### The task
Set the records down again in full, exactly as they are, apart from the images.

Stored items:
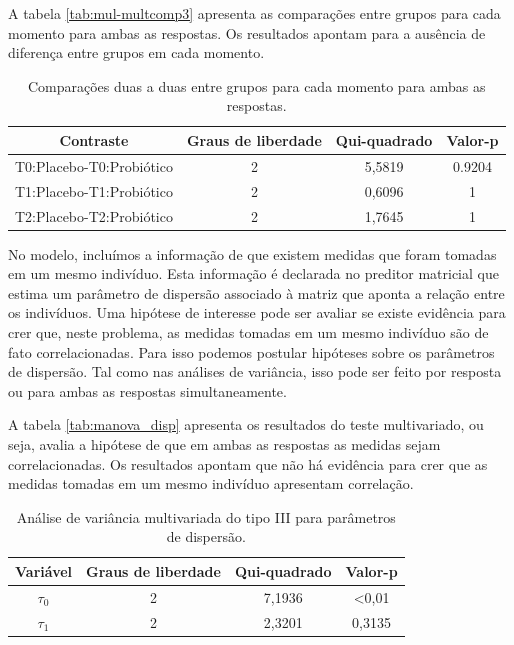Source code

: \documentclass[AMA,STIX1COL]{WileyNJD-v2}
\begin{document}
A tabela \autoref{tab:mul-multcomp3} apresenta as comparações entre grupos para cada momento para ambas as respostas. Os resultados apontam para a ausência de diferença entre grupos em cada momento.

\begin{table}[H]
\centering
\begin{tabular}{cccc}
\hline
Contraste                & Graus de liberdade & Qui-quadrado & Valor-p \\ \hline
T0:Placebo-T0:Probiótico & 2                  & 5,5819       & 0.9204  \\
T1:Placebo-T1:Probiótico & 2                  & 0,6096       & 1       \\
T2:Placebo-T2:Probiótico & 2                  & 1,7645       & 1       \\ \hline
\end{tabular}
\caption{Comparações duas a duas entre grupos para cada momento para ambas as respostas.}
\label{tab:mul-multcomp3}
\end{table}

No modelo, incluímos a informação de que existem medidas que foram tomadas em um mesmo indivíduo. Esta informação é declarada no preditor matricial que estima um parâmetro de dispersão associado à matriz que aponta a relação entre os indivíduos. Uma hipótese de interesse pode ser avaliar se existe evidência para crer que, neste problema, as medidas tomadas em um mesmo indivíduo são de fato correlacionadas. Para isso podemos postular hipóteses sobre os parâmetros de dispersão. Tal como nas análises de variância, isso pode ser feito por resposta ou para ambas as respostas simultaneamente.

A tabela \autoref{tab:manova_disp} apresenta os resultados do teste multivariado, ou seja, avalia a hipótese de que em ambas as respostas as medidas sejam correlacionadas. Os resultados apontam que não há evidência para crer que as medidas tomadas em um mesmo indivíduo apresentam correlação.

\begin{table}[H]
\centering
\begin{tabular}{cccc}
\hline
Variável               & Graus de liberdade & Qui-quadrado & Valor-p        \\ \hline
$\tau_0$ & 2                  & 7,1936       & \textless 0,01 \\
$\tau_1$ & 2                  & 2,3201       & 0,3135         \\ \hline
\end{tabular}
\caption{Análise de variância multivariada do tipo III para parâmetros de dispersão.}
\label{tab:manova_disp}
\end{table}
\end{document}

### Task output
Source code

: \documentclass[AMA,STIX1COL]{WileyNJD-v2}
\begin{document}
A tabela \autoref{tab:mul-multcomp3} apresenta as comparações entre grupos para cada momento para ambas as respostas. Os resultados apontam para a ausência de diferença entre grupos em cada momento.

\begin{table}[H]
\centering
\begin{tabular}{cccc}
\hline
Contraste                & Graus de liberdade & Qui-quadrado & Valor-p \\ \hline
T0:Placebo-T0:Probiótico & 2                  & 5,5819       & 0.9204  \\
T1:Placebo-T1:Probiótico & 2                  & 0,6096       & 1       \\
T2:Placebo-T2:Probiótico & 2                  & 1,7645       & 1       \\ \hline
\end{tabular}
\caption{Comparações duas a duas entre grupos para cada momento para ambas as respostas.}
\label{tab:mul-multcomp3}
\end{table}

No modelo, incluímos a informação de que existem medidas que foram tomadas em um mesmo indivíduo. Esta informação é declarada no preditor matricial que estima um parâmetro de dispersão associado à matriz que aponta a relação entre os indivíduos. Uma hipótese de interesse pode ser avaliar se existe evidência para crer que, neste problema, as medidas tomadas em um mesmo indivíduo são de fato correlacionadas. Para isso podemos postular hipóteses sobre os parâmetros de dispersão. Tal como nas análises de variância, isso pode ser feito por resposta ou para ambas as respostas simultaneamente.

A tabela \autoref{tab:manova_disp} apresenta os resultados do teste multivariado, ou seja, avalia a hipótese de que em ambas as respostas as medidas sejam correlacionadas. Os resultados apontam que não há evidência para crer que as medidas tomadas em um mesmo indivíduo apresentam correlação.

\begin{table}[H]
\centering
\begin{tabular}{cccc}
\hline
Variável               & Graus de liberdade & Qui-quadrado & Valor-p        \\ \hline
$\tau_0$ & 2                  & 7,1936       & \textless 0,01 \\
$\tau_1$ & 2                  & 2,3201       & 0,3135         \\ \hline
\end{tabular}
\caption{Análise de variância multivariada do tipo III para parâmetros de dispersão.}
\label{tab:manova_disp}
\end{table}
\end{document}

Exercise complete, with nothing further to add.